(Data begins)

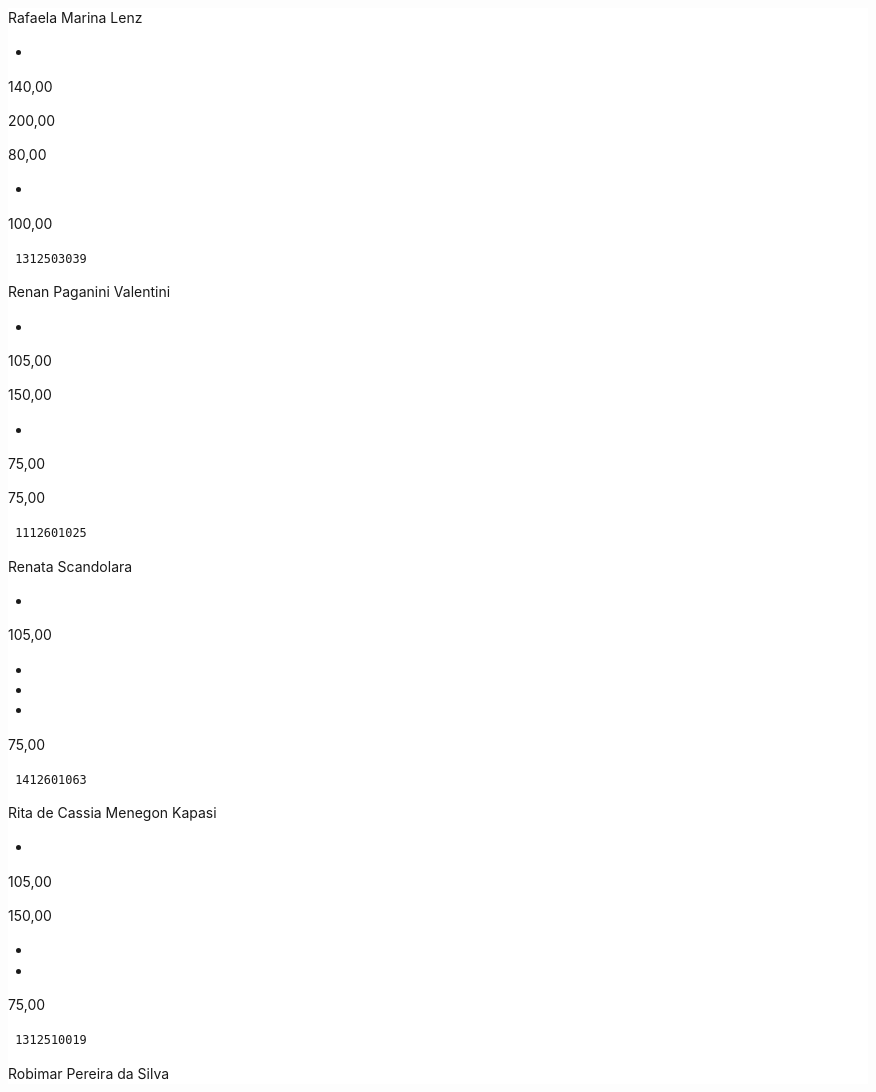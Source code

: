    Rafaela Marina Lenz

   -

   140,00

   200,00

   80,00

   -

   100,00

     1312503039

   Renan Paganini Valentini

   -

   105,00

   150,00

   -

   75,00

   75,00

     1112601025

   Renata Scandolara

   -

   105,00

   -

   -

   -

   75,00

     1412601063

   Rita de Cassia Menegon Kapasi

   -

   105,00

   150,00

   -

   -

   75,00

     1312510019

   Robimar Pereira da Silva

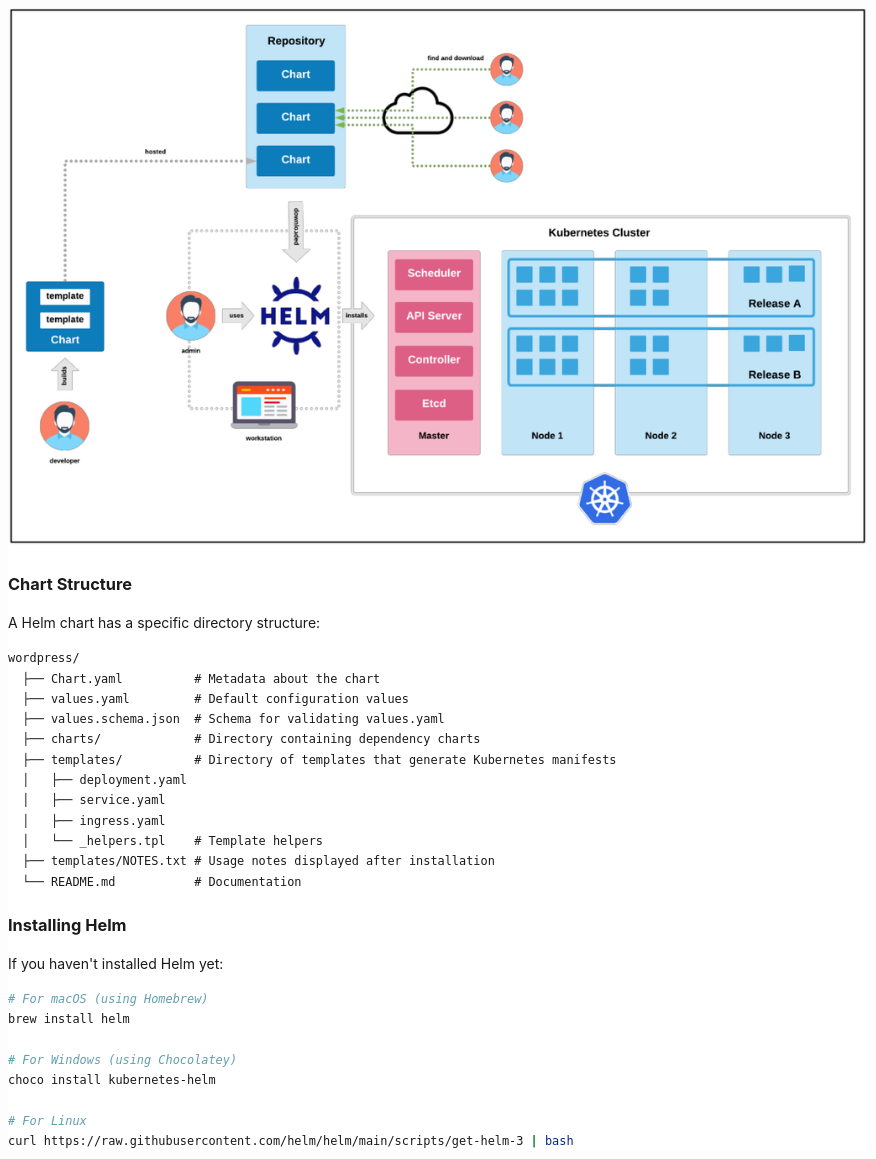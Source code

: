 ![helm](images/helm.png)

### Chart Structure

A Helm chart has a specific directory structure:

```
wordpress/
  ├── Chart.yaml          # Metadata about the chart
  ├── values.yaml         # Default configuration values
  ├── values.schema.json  # Schema for validating values.yaml
  ├── charts/             # Directory containing dependency charts
  ├── templates/          # Directory of templates that generate Kubernetes manifests
  │   ├── deployment.yaml
  │   ├── service.yaml
  │   ├── ingress.yaml
  │   └── _helpers.tpl    # Template helpers
  ├── templates/NOTES.txt # Usage notes displayed after installation
  └── README.md           # Documentation
```

### Installing Helm

If you haven't installed Helm yet:

```bash
# For macOS (using Homebrew)
brew install helm

# For Windows (using Chocolatey)
choco install kubernetes-helm

# For Linux
curl https://raw.githubusercontent.com/helm/helm/main/scripts/get-helm-3 | bash
```
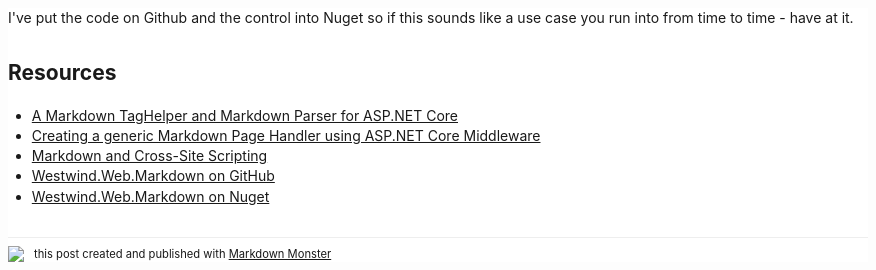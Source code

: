 I've put the code on Github and the control into Nuget so if this sounds like a use case you run into from time to time - have at it.


## Resources
* [A Markdown TagHelper and Markdown Parser for ASP.NET Core](https://weblog.west-wind.com/posts/2018/Mar/23/Creating-an-ASPNET-Core-Markdown-TagHelper-and-Parser)
* [Creating a generic Markdown Page Handler using ASP.NET Core Middleware](https://weblog.west-wind.com/posts/2018/Apr/18/Creating-a-generic-Markdown-Page-Handler-using-ASPNET-Core-Middleware)
* [Markdown and Cross-Site Scripting](https://weblog.west-wind.com/posts/2018/Aug/31/Markdown-and-Cross-Site-Scripting)
* [Westwind.Web.Markdown on GitHub](https://github.com/RickStrahl/Westwind.Web.Markdown)
* [Westwind.Web.Markdown on Nuget](https://www.nuget.org/packages/Westwind.Web.Markdown)


<div style="margin-top: 30px;font-size: 0.8em;
            border-top: 1px solid #eee;padding-top: 8px;">
    <img src="https://markdownmonster.west-wind.com/favicon.png"
         style="height: 20px;float: left; margin-right: 10px;"/>
    this post created and published with 
    <a href="https://markdownmonster.west-wind.com" 
       target="top">Markdown Monster</a> 
</div>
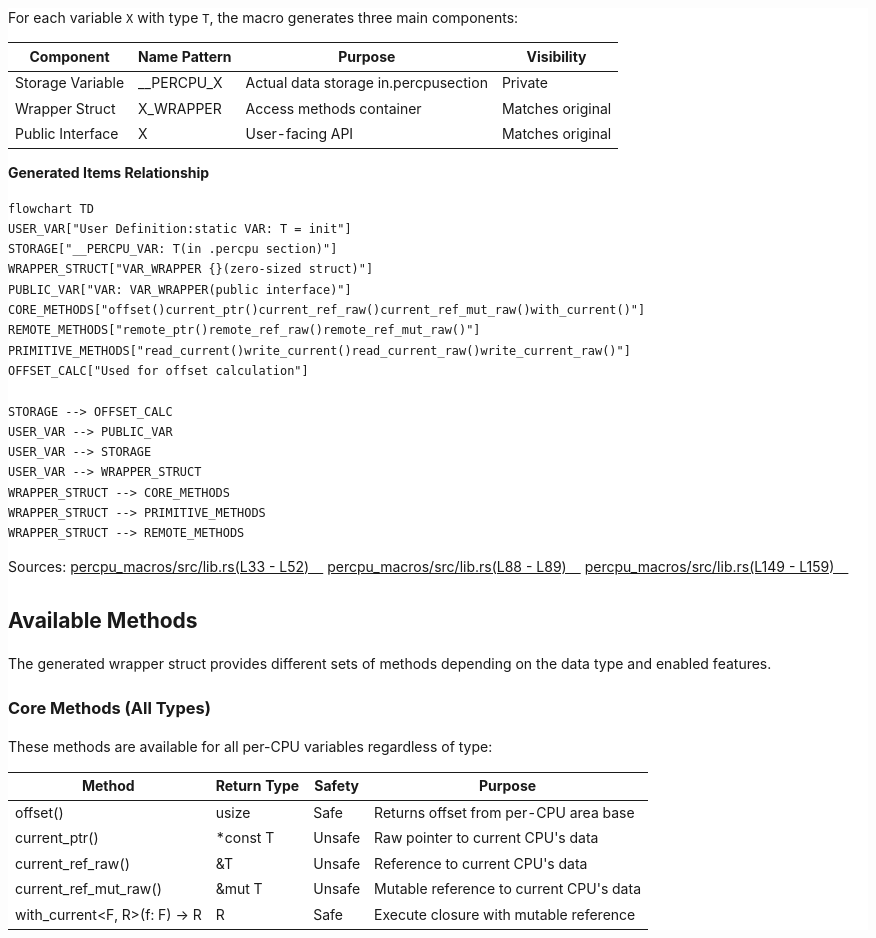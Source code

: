 For each variable `X` with type `T`, the macro generates three main components:

|Component|Name Pattern|Purpose|Visibility|
| --- | --- | --- | --- |
|Storage Variable|__PERCPU_X|Actual data storage in.percpusection|Private|
|Wrapper Struct|X_WRAPPER|Access methods container|Matches original|
|Public Interface|X|User-facing API|Matches original|

**Generated Items Relationship**

```mermaid
flowchart TD
USER_VAR["User Definition:static VAR: T = init"]
STORAGE["__PERCPU_VAR: T(in .percpu section)"]
WRAPPER_STRUCT["VAR_WRAPPER {}(zero-sized struct)"]
PUBLIC_VAR["VAR: VAR_WRAPPER(public interface)"]
CORE_METHODS["offset()current_ptr()current_ref_raw()current_ref_mut_raw()with_current()"]
REMOTE_METHODS["remote_ptr()remote_ref_raw()remote_ref_mut_raw()"]
PRIMITIVE_METHODS["read_current()write_current()read_current_raw()write_current_raw()"]
OFFSET_CALC["Used for offset calculation"]

STORAGE --> OFFSET_CALC
USER_VAR --> PUBLIC_VAR
USER_VAR --> STORAGE
USER_VAR --> WRAPPER_STRUCT
WRAPPER_STRUCT --> CORE_METHODS
WRAPPER_STRUCT --> PRIMITIVE_METHODS
WRAPPER_STRUCT --> REMOTE_METHODS
```

Sources: [percpu_macros/src/lib.rs(L33 - L52)&emsp;](https://github.com/arceos-org/percpu/blob/89c8a54c/percpu_macros/src/lib.rs#L33-L52) [percpu_macros/src/lib.rs(L88 - L89)&emsp;](https://github.com/arceos-org/percpu/blob/89c8a54c/percpu_macros/src/lib.rs#L88-L89) [percpu_macros/src/lib.rs(L149 - L159)&emsp;](https://github.com/arceos-org/percpu/blob/89c8a54c/percpu_macros/src/lib.rs#L149-L159)

## Available Methods

The generated wrapper struct provides different sets of methods depending on the data type and enabled features.

### Core Methods (All Types)

These methods are available for all per-CPU variables regardless of type:

|Method|Return Type|Safety|Purpose|
| --- | --- | --- | --- |
|offset()|usize|Safe|Returns offset from per-CPU area base|
|current_ptr()|*const T|Unsafe|Raw pointer to current CPU's data|
|current_ref_raw()|&T|Unsafe|Reference to current CPU's data|
|current_ref_mut_raw()|&mut T|Unsafe|Mutable reference to current CPU's data|
|with_current<F, R>(f: F) -> R|R|Safe|Execute closure with mutable reference|
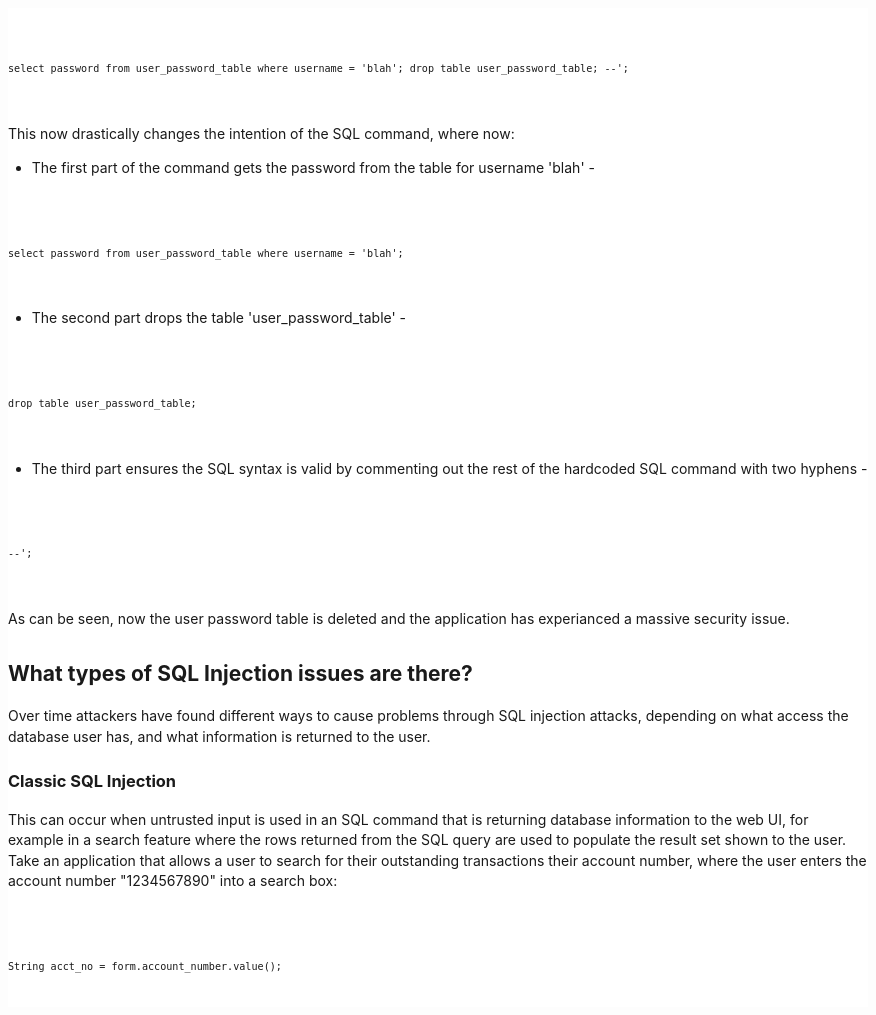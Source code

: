 <code>

`select password from user_password_table where username = 'blah'; drop table user_password_table; --';`

</code>

This now drastically changes the intention of the SQL command, where
now:

  - The first part of the command gets the password from the table for
    username 'blah' -

<code>

`select password from user_password_table where username = 'blah';`

</code>

  - The second part drops the table 'user_password_table' -

<code>

`drop table user_password_table;`

</code>

  - The third part ensures the SQL syntax is valid by commenting out the
    rest of the hardcoded SQL command with two hyphens -

<code>

`--';`

</code>

As can be seen, now the user password table is deleted and the
application has experianced a massive security issue.

## What types of SQL Injection issues are there?

Over time attackers have found different ways to cause problems through
SQL injection attacks, depending on what access the database user has,
and what information is returned to the user.

### Classic SQL Injection

This can occur when untrusted input is used in an SQL command that is
returning database information to the web UI, for example in a search
feature where the rows returned from the SQL query are used to populate
the result set shown to the user. Take an application that allows a user
to search for their outstanding transactions their account number, where
the user enters the account number "1234567890" into a search box:

<code>

`String acct_no = form.account_number.value();`

</code>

(Data ends)

◆ Exercise prompt
Copy only these lines from the records above, exactly: the one with "[Creating a generic", the one with "methods container|Matches original|", and those between. Skip the pictures.

◆ Answer section
* [Creating a generic Markdown Page Handler using ASP.NET Core Middleware](https://weblog.west-wind.com/posts/2018/Apr/18/Creating-a-generic-Markdown-Page-Handler-using-ASPNET-Core-Middleware)
* [Markdown and Cross-Site Scripting](https://weblog.west-wind.com/posts/2018/Aug/31/Markdown-and-Cross-Site-Scripting)
* [Westwind.Web.Markdown on GitHub](https://github.com/RickStrahl/Westwind.Web.Markdown)
* [Westwind.Web.Markdown on Nuget](https://www.nuget.org/packages/Westwind.Web.Markdown)


<div style="margin-top: 30px;font-size: 0.8em;
            border-top: 1px solid #eee;padding-top: 8px;">
    <img src="https://markdownmonster.west-wind.com/favicon.png"
         style="height: 20px;float: left; margin-right: 10px;"/>
    this post created and published with 
    <a href="https://markdownmonster.west-wind.com" 
       target="top">Markdown Monster</a> 
</div>
Source code

: For each variable `X` with type `T`, the macro generates three main components:

|Component|Name Pattern|Purpose|Visibility|
| --- | --- | --- | --- |
|Storage Variable|__PERCPU_X|Actual data storage in.percpusection|Private|
|Wrapper Struct|X_WRAPPER|Access methods container|Matches original|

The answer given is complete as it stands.